YOUR INSTRUCTIONS:
Your copy should match the records below exactly, except for the pictures.

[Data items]
== Segment start ==

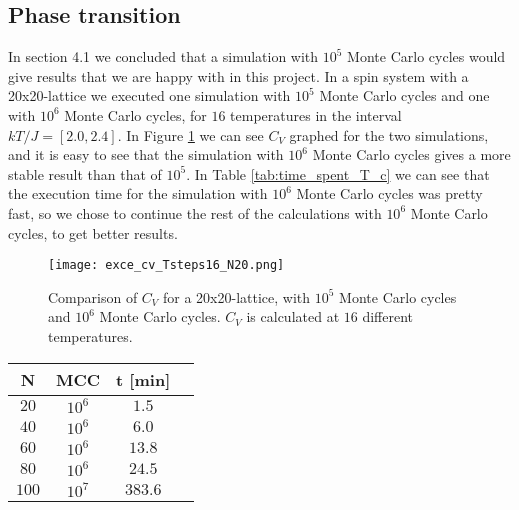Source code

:\documentclass[12pt]{article}
\begin{document}
\begin{flushleft}
\subsection{Phase transition}
In section 4.1 we concluded that a simulation with $10^5$ Monte Carlo cycles would give results that we are happy with in this project. In a spin system with a 20x20-lattice we executed one simulation with $10^5$ Monte Carlo cycles and one with $10^6$ Monte Carlo cycles, for $16$ temperatures in the interval $kT/J = [2.0,2.4]$. In Figure \ref{fig:CV_1e5_and_1e6} we can see $C_V$ graphed for the two simulations, and it is easy to see that the simulation with $10^6$ Monte Carlo cycles gives a more stable result than that of $10^5$. In Table \ref{tab:time_spent_T_c} we can see that the execution time for the simulation with $10^6$ Monte Carlo cycles was pretty fast, so we chose to continue the rest of the calculations with $10^6$ Monte Carlo cycles, to get better results.
\begin{figure}[!h]
\begin{center}
\texttt{[image: exce\_cv\_Tsteps16\_N20.png]}
\caption{\label{fig:CV_1e5_and_1e6}Comparison of $C_V$ for a 20x20-lattice, with $10^5$ Monte Carlo cycles and $10^6$ Monte Carlo cycles. $C_V$ is calculated at $16$ different temperatures.}
\end{center}
\end{figure}

\begin{table}[!h]
\begin{center}
\begin{tabular}{| c | c | c | c |}
	\hline
	 \textbf{N} & \textbf{MCC} & \textbf{t [min]}\\
	\hline	
	 $20$ & $10^6$ & $1.5$\\
	 $40$ & $10^6$ & $6.0$\\
	 $60$ & $10^6$ & $13.8$\\
	 $80$ & $10^6$ & $24.5$\\
	 $100$ & $10^7$ & $383.6$\\


\end{tabular}
\end{center}
\end{table}
\end{flushleft}
\end{document}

== Segment end ==

REPLY TO THE TASK:
Source code

:\documentclass[12pt]{article}
\begin{document}
\begin{flushleft}
\subsection{Phase transition}
In section 4.1 we concluded that a simulation with $10^5$ Monte Carlo cycles would give results that we are happy with in this project. In a spin system with a 20x20-lattice we executed one simulation with $10^5$ Monte Carlo cycles and one with $10^6$ Monte Carlo cycles, for $16$ temperatures in the interval $kT/J = [2.0,2.4]$. In Figure \ref{fig:CV_1e5_and_1e6} we can see $C_V$ graphed for the two simulations, and it is easy to see that the simulation with $10^6$ Monte Carlo cycles gives a more stable result than that of $10^5$. In Table \ref{tab:time_spent_T_c} we can see that the execution time for the simulation with $10^6$ Monte Carlo cycles was pretty fast, so we chose to continue the rest of the calculations with $10^6$ Monte Carlo cycles, to get better results.
\begin{figure}[!h]
\begin{center}
\texttt{[image: exce\_cv\_Tsteps16\_N20.png]}
\caption{\label{fig:CV_1e5_and_1e6}Comparison of $C_V$ for a 20x20-lattice, with $10^5$ Monte Carlo cycles and $10^6$ Monte Carlo cycles. $C_V$ is calculated at $16$ different temperatures.}
\end{center}
\end{figure}

\begin{table}[!h]
\begin{center}
\begin{tabular}{| c | c | c | c |}
	\hline
	 \textbf{N} & \textbf{MCC} & \textbf{t [min]}\\
	\hline	
	 $20$ & $10^6$ & $1.5$\\
	 $40$ & $10^6$ & $6.0$\\
	 $60$ & $10^6$ & $13.8$\\
	 $80$ & $10^6$ & $24.5$\\
	 $100$ & $10^7$ & $383.6$\\


\end{tabular}
\end{center}
\end{table}
\end{flushleft}
\end{document}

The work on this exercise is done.